Reichsminister Hilferding führte aus, falls die Mehrheit des Kabinetts den Wunsch haben sollte, einzelne Mitglieder des Kabinetts zur Aussprache mit den Pariser Hauptdelegierten nach Düsseldorf zu entsenden, so müsse man sich der Tragweite und der etwaigen Konsequenzen dieses Schrittes sehr bewußt sein. Die Regierung greife in eine Situation ein, die eigentlich bereits vollendet sei. Die deutsche Gruppe habe sich in Paris absolut festgelegt. Wenn[565] sie jetzt ihre Haltung ändern werde, so übernehme die Regierung hierfür die Verantwortung. Von dieser Tatsache werde die deutsche Delegation später möglicherweise öffentlich Gebrauch machen. Die Verantwortung der Regierung sei um so größer, als eine Abweichung von der bisherigen Haltung nur bei einem Hinausgehen über die Ziffern des deutschen Memorandums möglich sein werde. Gleichwohl spreche er sich persönlich für eine Aussprache von Kabinettsmitgliedern mit den Delegierten in Düsseldorf aus.

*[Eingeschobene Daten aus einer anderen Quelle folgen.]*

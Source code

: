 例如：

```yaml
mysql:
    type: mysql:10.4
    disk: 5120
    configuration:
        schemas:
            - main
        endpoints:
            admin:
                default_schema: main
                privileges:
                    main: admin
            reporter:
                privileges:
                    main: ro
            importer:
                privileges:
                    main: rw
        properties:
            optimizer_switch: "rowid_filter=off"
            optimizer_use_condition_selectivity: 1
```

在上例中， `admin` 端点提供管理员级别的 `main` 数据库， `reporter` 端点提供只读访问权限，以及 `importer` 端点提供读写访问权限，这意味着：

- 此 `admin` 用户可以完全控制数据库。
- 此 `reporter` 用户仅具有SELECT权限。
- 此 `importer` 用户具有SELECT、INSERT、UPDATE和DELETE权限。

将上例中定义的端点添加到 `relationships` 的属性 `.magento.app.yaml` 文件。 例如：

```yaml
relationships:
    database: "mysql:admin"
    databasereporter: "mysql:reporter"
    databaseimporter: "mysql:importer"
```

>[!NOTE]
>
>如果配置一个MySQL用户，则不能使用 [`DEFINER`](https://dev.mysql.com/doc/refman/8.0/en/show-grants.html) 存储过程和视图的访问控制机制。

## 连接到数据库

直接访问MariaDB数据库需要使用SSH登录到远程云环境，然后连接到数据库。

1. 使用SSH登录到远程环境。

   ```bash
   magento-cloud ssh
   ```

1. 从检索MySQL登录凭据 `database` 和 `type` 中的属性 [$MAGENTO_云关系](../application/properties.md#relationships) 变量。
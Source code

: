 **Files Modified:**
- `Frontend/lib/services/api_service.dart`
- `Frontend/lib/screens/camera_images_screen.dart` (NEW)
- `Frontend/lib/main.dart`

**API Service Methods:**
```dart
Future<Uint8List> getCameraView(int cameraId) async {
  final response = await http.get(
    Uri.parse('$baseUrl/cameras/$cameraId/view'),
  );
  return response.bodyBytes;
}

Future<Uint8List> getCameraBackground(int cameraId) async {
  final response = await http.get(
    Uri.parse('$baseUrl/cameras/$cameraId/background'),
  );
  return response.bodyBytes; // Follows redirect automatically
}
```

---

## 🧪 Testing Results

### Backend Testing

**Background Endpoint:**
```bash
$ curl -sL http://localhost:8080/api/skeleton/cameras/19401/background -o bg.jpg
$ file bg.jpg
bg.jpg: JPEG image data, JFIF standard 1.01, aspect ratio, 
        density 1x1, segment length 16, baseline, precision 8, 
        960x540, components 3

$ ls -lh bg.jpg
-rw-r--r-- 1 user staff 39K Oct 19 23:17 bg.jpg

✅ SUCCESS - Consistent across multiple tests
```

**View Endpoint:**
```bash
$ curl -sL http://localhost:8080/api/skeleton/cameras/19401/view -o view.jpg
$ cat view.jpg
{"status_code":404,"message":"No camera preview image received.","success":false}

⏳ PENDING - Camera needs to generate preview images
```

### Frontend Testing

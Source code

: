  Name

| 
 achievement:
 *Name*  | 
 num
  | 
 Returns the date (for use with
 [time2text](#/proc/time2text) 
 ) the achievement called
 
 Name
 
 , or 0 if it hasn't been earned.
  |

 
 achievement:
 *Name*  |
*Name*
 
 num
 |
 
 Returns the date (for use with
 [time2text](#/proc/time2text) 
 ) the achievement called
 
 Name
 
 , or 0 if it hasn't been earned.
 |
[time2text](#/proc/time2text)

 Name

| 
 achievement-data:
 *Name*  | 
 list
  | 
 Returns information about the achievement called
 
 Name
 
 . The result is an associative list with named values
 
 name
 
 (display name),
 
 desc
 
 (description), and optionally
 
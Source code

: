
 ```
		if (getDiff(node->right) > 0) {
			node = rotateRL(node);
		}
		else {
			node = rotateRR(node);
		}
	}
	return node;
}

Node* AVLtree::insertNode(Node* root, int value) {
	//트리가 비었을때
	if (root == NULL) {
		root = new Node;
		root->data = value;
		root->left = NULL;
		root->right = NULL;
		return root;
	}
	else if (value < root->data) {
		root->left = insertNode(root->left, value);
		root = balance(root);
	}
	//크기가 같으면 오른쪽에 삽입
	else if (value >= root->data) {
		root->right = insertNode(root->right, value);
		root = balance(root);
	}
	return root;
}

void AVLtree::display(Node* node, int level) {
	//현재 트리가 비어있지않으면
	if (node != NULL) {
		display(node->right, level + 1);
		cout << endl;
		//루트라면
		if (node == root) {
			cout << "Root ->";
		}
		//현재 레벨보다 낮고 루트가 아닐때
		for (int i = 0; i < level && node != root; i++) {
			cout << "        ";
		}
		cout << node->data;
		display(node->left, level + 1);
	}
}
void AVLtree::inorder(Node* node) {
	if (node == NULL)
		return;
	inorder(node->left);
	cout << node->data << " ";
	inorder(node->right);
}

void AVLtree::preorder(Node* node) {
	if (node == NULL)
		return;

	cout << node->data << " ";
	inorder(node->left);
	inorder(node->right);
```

Reichsminister Curtius erklärte, daß er nach reiflicher Überlegung zu der Auffassung gelangt sei, daß man die zwei Pariser Hauptsachverständigen veranlassen müsse, zur Unterrichtung des Gesamtkabinetts nach Berlin zu kommen. Für eine präzise Beurteilung des Standes der Pariser Verhandlungen sei noch zu vieles ungeklärt, so daß er sich nicht vorstellen könne, daß man einzelne Kabinettsmitglieder mit der Aufgabe betrauen könne, die Meinung des Gesamtkabinetts richtig und vollständig zum Ausdruck zu bringen, wenn ihnen in Düsseldorf die vollständige Unterrichtung durch die Hauptsachverständigen zuteil werde.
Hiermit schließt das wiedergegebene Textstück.